Below are the records; copy out every line that holds the word "Google".

§ **DATASET RECORDS**:
━━━━━━━━━━
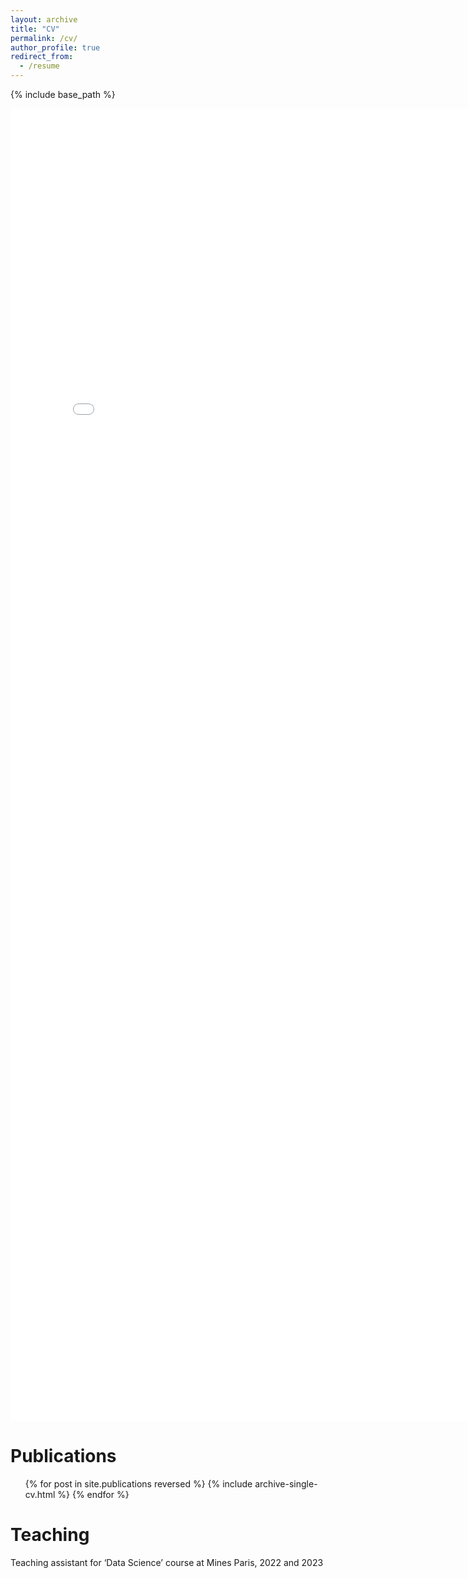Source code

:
 ```yaml
---
layout: archive
title: "CV"
permalink: /cv/
author_profile: true
redirect_from:
  - /resume
---
```


{% include base_path %}

<embed src="Resume_Mathieu_Molina.pdf.pdf" width="800px" height="2100px" />
  

Publications
======
  <ul>{% for post in site.publications reversed %}
    {% include archive-single-cv.html %}
  {% endfor %}</ul>

  
Teaching
======
  Teaching assistant for ‘Data Science’ course at Mines Paris, 2022 and 2023 
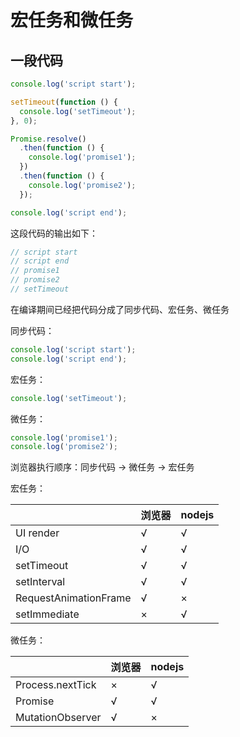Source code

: # 宏任务和微任务
## 一段代码
```js
console.log('script start');

setTimeout(function () {
  console.log('setTimeout');
}, 0);

Promise.resolve()
  .then(function () {
    console.log('promise1');
  })
  .then(function () {
    console.log('promise2');
  });

console.log('script end');
```
这段代码的输出如下：
```js
// script start
// script end
// promise1
// promise2
// setTimeout
```
在编译期间已经把代码分成了同步代码、宏任务、微任务

同步代码：
```js
console.log('script start');
console.log('script end');
```
宏任务：
```js
console.log('setTimeout');
```
微任务：
```js
console.log('promise1');
console.log('promise2');
```

浏览器执行顺序：同步代码 -> 微任务 -> 宏任务

宏任务：

|  | 浏览器 | nodejs |
| --- | --- | --- |
| UI render | √  | √ |
| I/O | √ | √ |
| setTimeout | √ | √ |
| setInterval | √ | √ |
| RequestAnimationFrame | √ | × |
| setImmediate | × | √

微任务：

|  | 浏览器 | nodejs |
| --- | --- | --- |
| Process.nextTick | × | √ |
| Promise | √ | √ |
| MutationObserver | √ | × |

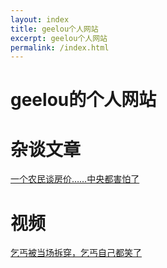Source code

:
 ```yaml
---
layout: index
title: geelou个人网站
excerpt: geelou个人网站
permalink: /index.html
---
```


# geelou的个人网站 



# 杂谈文章 #
[一个农民谈房价……中央都害怕了](/blog/20151007.html)


# 视频 #
[乞丐被当场拆穿，乞丐自己都笑了](video/20151109.html)




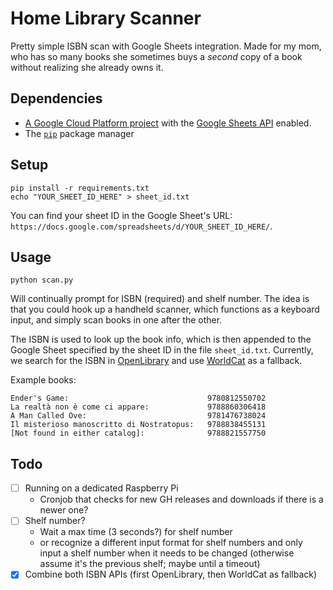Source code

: # Home Library Scanner

Pretty simple ISBN scan with Google Sheets integration. Made for my mom, who has so many books she sometimes buys a *second* copy of a book without realizing she already owns it.

## Dependencies
- [A Google Cloud Platform project](https://developers.google.com/workspace/guides/create-project) with the [Google Sheets API](https://developers.google.com/sheets/api/quickstart/python) enabled.
- The [`pip`](https://pypi.org/project/pip/) package manager

## Setup
```
pip install -r requirements.txt
echo "YOUR_SHEET_ID_HERE" > sheet_id.txt
```

You can find your sheet ID in the Google Sheet's URL: `https://docs.google.com/spreadsheets/d/YOUR_SHEET_ID_HERE/`.

## Usage
```
python scan.py
```
Will continually prompt for ISBN (required) and shelf number. The idea is that you could hook up a handheld scanner, which functions as a keyboard input, and simply scan books in one after the other.

The ISBN is used to look up the book info, which is then appended to the Google Sheet specified by the sheet ID in the file `sheet_id.txt`. Currently, we search for the ISBN in [OpenLibrary](https://openlibrary.org/) and use [WorldCat](https://www.worldcat.org/) as a fallback.

Example books:
```
Ender's Game:                               9780812550702
La realtà non è come ci appare:             9788860306418
A Man Called Ove:                           9781476738024
Il misterioso manoscritto di Nostratopus:   9788838455131
[Not found in either catalog]:              9788821557750
```

## Todo
- [ ] Running on a dedicated Raspberry Pi
    - Cronjob that checks for new GH releases and downloads if there is a newer one?
- [ ] Shelf number? 
    - Wait a max time (3 seconds?) for shelf number
    - or recognize a different input format for shelf numbers and only input a shelf number when it needs to be changed (otherwise assume it's the previous shelf; maybe until a timeout)
- [x] Combine both ISBN APIs (first OpenLibrary, then WorldCat as fallback)

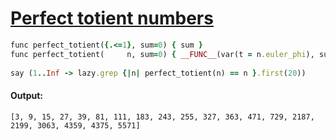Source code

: [1]: https://rosettacode.org/wiki/Perfect_totient_numbers

# [Perfect totient numbers][1]

```ruby
func perfect_totient({.<=1}, sum=0) { sum }
func perfect_totient(     n, sum=0) { __FUNC__(var(t = n.euler_phi), sum + t) }
 
say (1..Inf -> lazy.grep {|n| perfect_totient(n) == n }.first(20))
```

#### Output:
```
[3, 9, 15, 27, 39, 81, 111, 183, 243, 255, 327, 363, 471, 729, 2187, 2199, 3063, 4359, 4375, 5571]
```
━━━━━━━━━━
§ **ANSWER SECTION**:
Pretty simple ISBN scan with Google Sheets integration. Made for my mom, who has so many books she sometimes buys a *second* copy of a book without realizing she already owns it.
- [A Google Cloud Platform project](https://developers.google.com/workspace/guides/create-project) with the [Google Sheets API](https://developers.google.com/sheets/api/quickstart/python) enabled.
You can find your sheet ID in the Google Sheet's URL: `https://docs.google.com/spreadsheets/d/YOUR_SHEET_ID_HERE/`.
The ISBN is used to look up the book info, which is then appended to the Google Sheet specified by the sheet ID in the file `sheet_id.txt`. Currently, we search for the ISBN in [OpenLibrary](https://openlibrary.org/) and use [WorldCat](https://www.worldcat.org/) as a fallback.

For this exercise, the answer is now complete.